Disguised remuneration in latest Finance Bill

The Finance Bill 2017-18 contains the next tranche of legislation on disguised remuneration.

The government has been introducing legislation to tackle existing, and to prevent the future use of, disguised remuneration (DR) avoidance schemes. These schemes have been used by employers, employees and the self-employed, and claim to avoid income tax and NIC on remuneration.

The majority of the legislation has already been enacted in Finance Act 2016, Finance Act 2017 and Finance (No.2) Act 2017. Most of the remaining primary tax legislation was published in draft with a technical note on 13 September 2017 and we commented on it in ICAEW REP 113/17. Additional draft legislation was published on 22 November along with a policy paper setting out impacts.

On 1 December, the government published legislation in Finance (No.2) Bill 2017-19 (referred to as Finance Bill 2017-18) together with a technical note.
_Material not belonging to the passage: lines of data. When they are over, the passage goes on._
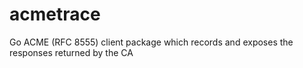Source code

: # acmetrace
Go ACME (RFC 8555) client package which records and exposes the responses returned by the CA
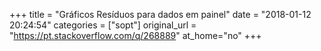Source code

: +++
title = "Gráficos Resíduos para dados em painel"
date = "2018-01-12 20:24:54"
categories = ["sopt"]
original_url = "https://pt.stackoverflow.com/q/268889"
at_home="no"
+++

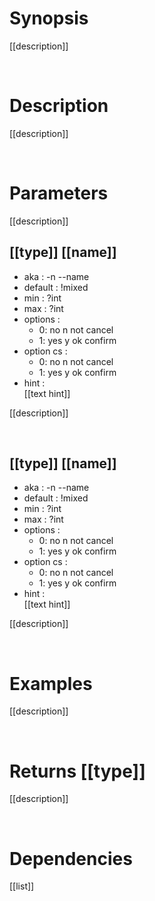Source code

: <!-- [[
  null, bool, int, char, charDecimal, charHex, charOctal, string, 
  array, assoc, regex, function, file, xfile, dir, xdir, mixed, void
]] -->
# Synopsis

[[description]]



&nbsp;

# Description

[[description]]



&nbsp;

# Parameters

[[description]]


## [[type]] [[name]]

- aka       : -n --name
- default   : !mixed
- min       : ?int
- max       : ?int
- options   :
  - 0: no n not cancel
  - 1: yes y ok confirm
- option cs : 
  - 0: no n not cancel
  - 1: yes y ok confirm
- hint      :  
  [[text hint]]

[[description]]


&nbsp;

## [[type]] [[name]]

- aka       : -n --name
- default   : !mixed
- min       : ?int
- max       : ?int
- options   :
  - 0: no n not cancel
  - 1: yes y ok confirm
- option cs : 
  - 0: no n not cancel
  - 1: yes y ok confirm
- hint      :  
  [[text hint]]

[[description]]


&nbsp;



# Examples

[[description]]



&nbsp;

# Returns [[type]]

[[description]]



&nbsp;

# Dependencies

[[list]]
This will be enacted as Finance Bill 2018.

In broad terms, the Finance Bill legislation relating to employees (clause 11 and Sch 1) and the self-employed (clause 12 and Sch 2) has four main objectives: 

  1. To put beyond doubt that Part 7A applies regardless of whether contributions to DR schemes should previously have been taxed as employment income (para 1 of Sch 1) – for detail, see aforementioned technical notes published on 22 November and 1 December).
  2. To introduce a ‘close company gateway’ intended to put beyond doubt when Part 7A applies to the remuneration of owners of close companies (paras 2-8 of Sch 1) – see technical notes published on 13 September and 1 December.
  3. To impose a requirement to provide information on those subject to the loan charge by 1 October 2019 (paras 10-11 of Sch 1 for employees and Sch 2 for the self-employed) – see technical notes published on 13 September and 1 December.
  4. To amend s689 ITEPA 2003 to enable the tax liability to be collected from employees of non-UK employers and who provided services to a UK end client where the non-UK employer is unable to meet the liability or no longer exists (para 12 of Sch 1) – see technical notes published on 13 September and 1 December.

 For NIC, the 1 December technical paper links to a draft NIC draft statutory instrument and draft primary legislation to remove NIC liability in prescribed circumstances.
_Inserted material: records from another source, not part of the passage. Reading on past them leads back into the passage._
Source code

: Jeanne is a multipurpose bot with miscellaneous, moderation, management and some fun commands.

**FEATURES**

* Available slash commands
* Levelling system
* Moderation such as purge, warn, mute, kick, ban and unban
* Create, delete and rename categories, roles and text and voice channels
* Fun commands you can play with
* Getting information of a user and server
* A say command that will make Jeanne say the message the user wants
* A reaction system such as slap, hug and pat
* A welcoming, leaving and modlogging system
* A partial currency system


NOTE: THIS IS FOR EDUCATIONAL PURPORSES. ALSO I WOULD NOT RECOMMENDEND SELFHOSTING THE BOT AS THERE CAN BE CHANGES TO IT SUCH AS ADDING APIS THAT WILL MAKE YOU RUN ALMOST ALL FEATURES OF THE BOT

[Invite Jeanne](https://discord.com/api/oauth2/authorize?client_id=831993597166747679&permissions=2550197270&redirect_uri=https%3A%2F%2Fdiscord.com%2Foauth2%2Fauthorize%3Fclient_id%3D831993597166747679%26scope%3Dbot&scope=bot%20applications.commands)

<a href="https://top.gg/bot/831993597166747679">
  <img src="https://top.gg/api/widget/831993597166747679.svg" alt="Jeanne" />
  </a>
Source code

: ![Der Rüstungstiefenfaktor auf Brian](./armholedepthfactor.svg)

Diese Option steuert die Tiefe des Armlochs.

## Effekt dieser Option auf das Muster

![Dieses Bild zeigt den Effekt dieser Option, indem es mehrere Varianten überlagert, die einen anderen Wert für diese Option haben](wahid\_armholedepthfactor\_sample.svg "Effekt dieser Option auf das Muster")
HMRC’s technical notes also mention that HMRC would like to discuss settlement terms with all DR scheme users. In our news item A settlement opportunity for loan schemes we drew attention to HMRC’s settlements guidance published on 7 November 2017.

The policy paper published in November sets out the impacts. Interestingly, while stating that the ‘package is unlikely to have a material impact on family formation, stability or breakdown’ and is expected to impact up to 40,000 employed individuals and around 10,000 self-employed individuals, it does acknowledge that some will be unable to repay the loans, agree a settlement with HMRC or pay the loan charge arising on 5 April 2019, and some will become insolvent as a result.